Aujourd’hui, les agriculteurs ardennais élèvent pour la plupart du Blanc-Bleu-Belge et quelques races de vaches françaises pour la viande, tandis que les fermes laitières restent en minorité. Ces dix dernières années, -je suis tombé de ma chaise en l’apprenant –, le cheptel bovin de l’Ardenne est passé de 340.000 têtes environ, à moins de 260.000 ! Il s’agit là d’une chute vertigineuse, due à plusieurs facteurs, et surtout à la mauvaise rentabilité du secteur, bien entendu ! Alors, que faire dans notre région difficile ? Cultiver de l’épeautre, des céréales, des légumes ou des pommes de terre bio ? Se lancer dans l’élevage de lapins, de volailles ? Élever des moutons, comme nos lointains aïeux ? Ce serait là un véritable retour aux sources, mais est-il envisageable ?

Tombé largement en désuétude, l’élevage ovin est surtout pratiqué par des particuliers, des passionnés, mais par très peu de véritables professionnels. Il ne couvre que 15 % de la consommation nationale ! Il y aurait donc une place à prendre, une niche à investir ? Minute, papillon ! Le commerce s’approvisionne à l’étranger, et des filières bien structurées existent, en provenance d’Écosse, Nouvelle Zélande, Australie. Il faudrait créer une filière bien belge, qui offrirait des carcasses de qualité, en quantité suffisante. Notre ministre régional de l’agriculture a promis de se pencher sur le sujet, avec sa « fougue » verbale traditionnelle, mais les promesses politiques valent ce qu’elles valent : paroles, paroles, encore des paroles…

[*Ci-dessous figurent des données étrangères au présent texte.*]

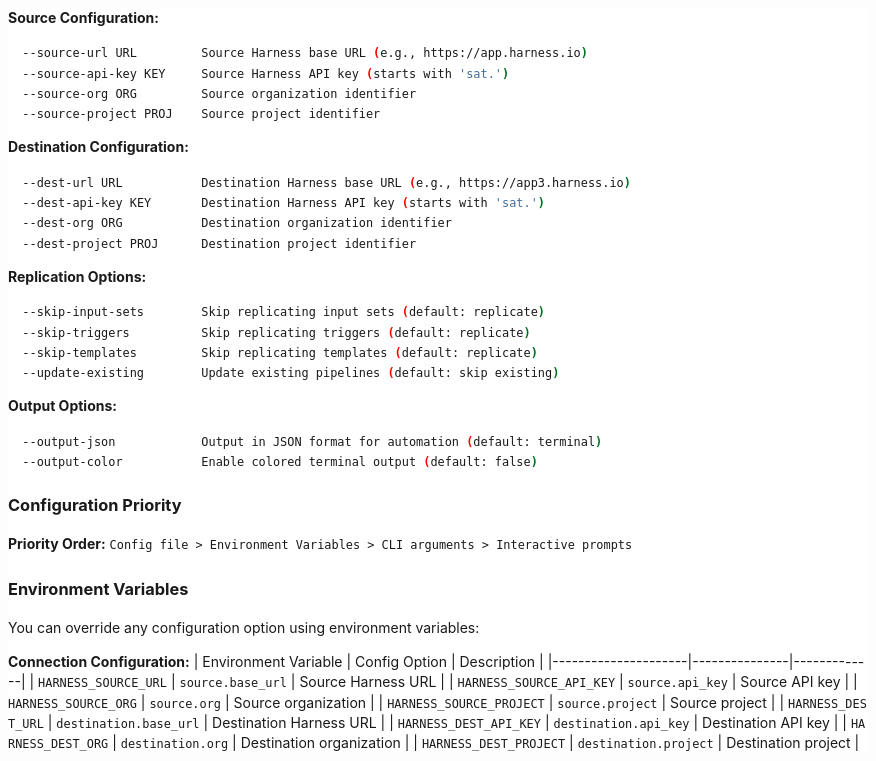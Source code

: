 **Source Configuration:**
```bash
  --source-url URL         Source Harness base URL (e.g., https://app.harness.io)
  --source-api-key KEY     Source Harness API key (starts with 'sat.')
  --source-org ORG         Source organization identifier
  --source-project PROJ    Source project identifier
```

**Destination Configuration:**
```bash
  --dest-url URL           Destination Harness base URL (e.g., https://app3.harness.io)
  --dest-api-key KEY       Destination Harness API key (starts with 'sat.')
  --dest-org ORG           Destination organization identifier
  --dest-project PROJ      Destination project identifier
```

**Replication Options:**
```bash
  --skip-input-sets        Skip replicating input sets (default: replicate)
  --skip-triggers          Skip replicating triggers (default: replicate)
  --skip-templates         Skip replicating templates (default: replicate)
  --update-existing        Update existing pipelines (default: skip existing)
```

**Output Options:**
```bash
  --output-json            Output in JSON format for automation (default: terminal)
  --output-color           Enable colored terminal output (default: false)
```

### Configuration Priority

**Priority Order:** `Config file > Environment Variables > CLI arguments > Interactive prompts`

### Environment Variables

You can override any configuration option using environment variables:

**Connection Configuration:**
| Environment Variable | Config Option | Description |
|---------------------|---------------|-------------|
| `HARNESS_SOURCE_URL` | `source.base_url` | Source Harness URL |
| `HARNESS_SOURCE_API_KEY` | `source.api_key` | Source API key |
| `HARNESS_SOURCE_ORG` | `source.org` | Source organization |
| `HARNESS_SOURCE_PROJECT` | `source.project` | Source project |
| `HARNESS_DEST_URL` | `destination.base_url` | Destination Harness URL |
| `HARNESS_DEST_API_KEY` | `destination.api_key` | Destination API key |
| `HARNESS_DEST_ORG` | `destination.org` | Destination organization |
| `HARNESS_DEST_PROJECT` | `destination.project` | Destination project |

Tout reste à créer, à redécouvrir, à redessiner ! « La fin d’une chose marque le commencement d’une nouvelle. », « Fais de ta vie un rêve, et d’un rêve, une réalité. », disait le Renard au Petit Prince. Alors, pourquoi pas ? L’élevage ovin est bien plus complexe et plus épanouissant qu’il n’y paraît. Il présente ses qualités, et ses défauts. Pour se lancer, pas besoin d’investir des sommes folles, mais il faut réfléchir à deux fois au moment de faire ses choix. Choisir sa race : viandeuse, comme la Texel ; très prolifique comme la Swifter ; intensive, comme la Suffolk ; très « primable », comme l’Ardennais Roux ; l’Île-de-France, pour sa laine et sa capacité à dé-saisonner ses agnelages ; etc. Choisir sa finalité : agneau de Pâques, agneau d’herbes, brebis laitières… Construire sa bergerie de manière optimale ; aménager ses prairies ; réfléchir sa production de fourrages et de concentrés ; commercialiser les produits…

Comment s’y retrouver ? Il suffit d’aimer, de se passionner et de chercher, à l’image du Petit Prince : « On ne voit bien qu’avec le cœur. L’essentiel est invisible pour les yeux. », « C’est le temps que tu as perdu pour ta rose qui fait ta rose si importante. ».